Contributory Copyright Infringement. The legal standard is whether the “Defendant knew or had reason to know of specific acts of infringement,” not just generalized knowledge of infringement (citing, primarily, Luvdarts v AT&T). Thus, the plaintiff’s allegation that it “notified” RedBubble of infringement isn’t good enough to identify specific acts of infringement. The allegation that RedBubble had “specific knowledge” of the goods offered on its site was too conclusory.
Contributory Trademark Infringement. The legal standard is whether the defendant “(1) knew of acts of direct infringement, and (2) exercised the requisite level of control over the means of infringement.” The court says “Plaintiff does not allege that Defendant had contemporary knowledge of which particular postings on Defendant’s website infringed upon Plaintiff’s trademarks.”
Trade Dress. “Plaintiff fails to list the concrete elements that constitute the alleged trade dress.” Photos in the complaint aren’t enough.
- ICS Provider. The plaintiff alleges RedBubble is an “ecommerce system” and that’s close enough to an ICS provider. Cite to Joseph v. Amazon.
- Publisher/Speaker. The plaintiff alleges that RedBubble facilitates online transactions, and that’s close enough to La Park La Brea v. Airbnb.
- Third-Party Content. The plaintiff alleges that third-party users created storefronts to sell the offending items.
The plaintiff alleged that RedBubble should lose Section 230 because it provides various e-commerce support services to its merchants and takes a cut. The court disagrees, citing Free Kick Master and La Park La Brea. The court sidestepped some obviously conflicting precedent, including the Bolger and Loomis cases.

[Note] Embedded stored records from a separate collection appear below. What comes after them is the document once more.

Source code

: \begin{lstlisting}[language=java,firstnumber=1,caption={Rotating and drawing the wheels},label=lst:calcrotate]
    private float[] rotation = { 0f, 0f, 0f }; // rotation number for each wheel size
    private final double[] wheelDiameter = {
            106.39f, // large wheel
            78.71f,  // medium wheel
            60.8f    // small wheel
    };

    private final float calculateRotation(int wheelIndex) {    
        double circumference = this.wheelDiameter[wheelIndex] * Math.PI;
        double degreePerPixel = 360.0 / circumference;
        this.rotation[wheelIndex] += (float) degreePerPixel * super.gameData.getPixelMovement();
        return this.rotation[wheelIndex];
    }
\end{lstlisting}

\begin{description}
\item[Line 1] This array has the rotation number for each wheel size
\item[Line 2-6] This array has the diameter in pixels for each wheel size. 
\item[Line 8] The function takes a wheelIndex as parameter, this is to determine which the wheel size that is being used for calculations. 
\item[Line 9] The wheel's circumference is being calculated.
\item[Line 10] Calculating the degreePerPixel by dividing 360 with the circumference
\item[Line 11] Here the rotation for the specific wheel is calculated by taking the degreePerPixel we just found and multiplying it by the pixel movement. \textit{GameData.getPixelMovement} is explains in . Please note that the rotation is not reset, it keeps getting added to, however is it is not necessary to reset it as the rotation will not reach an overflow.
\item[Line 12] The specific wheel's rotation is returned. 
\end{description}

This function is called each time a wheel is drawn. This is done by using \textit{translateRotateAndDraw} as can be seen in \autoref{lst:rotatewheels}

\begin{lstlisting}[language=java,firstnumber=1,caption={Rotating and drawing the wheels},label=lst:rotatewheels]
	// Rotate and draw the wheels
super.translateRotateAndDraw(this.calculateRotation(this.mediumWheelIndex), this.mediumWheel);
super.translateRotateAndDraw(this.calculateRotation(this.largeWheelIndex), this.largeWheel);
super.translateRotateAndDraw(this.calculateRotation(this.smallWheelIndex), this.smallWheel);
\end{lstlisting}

The court will let the plaintiff amend the complaint, and it appears the plaintiff can add some new facts to the complaint. So I look forward to blogging the ruling on the next motion to dismiss. It appears RedBubble did not try to dismiss the direct copyright and direct trademark claims, so we have yet to hear the court’s thoughts about those. Still, this is a good ruling for RedBubble, which appears to be having more success in court than some of its print-on-demand rivals.
Case citation: YZ Productions, Inc. v. RedBubble, Inc., 2021 WL 2633552 (N.D. Cal. June 24, 2021)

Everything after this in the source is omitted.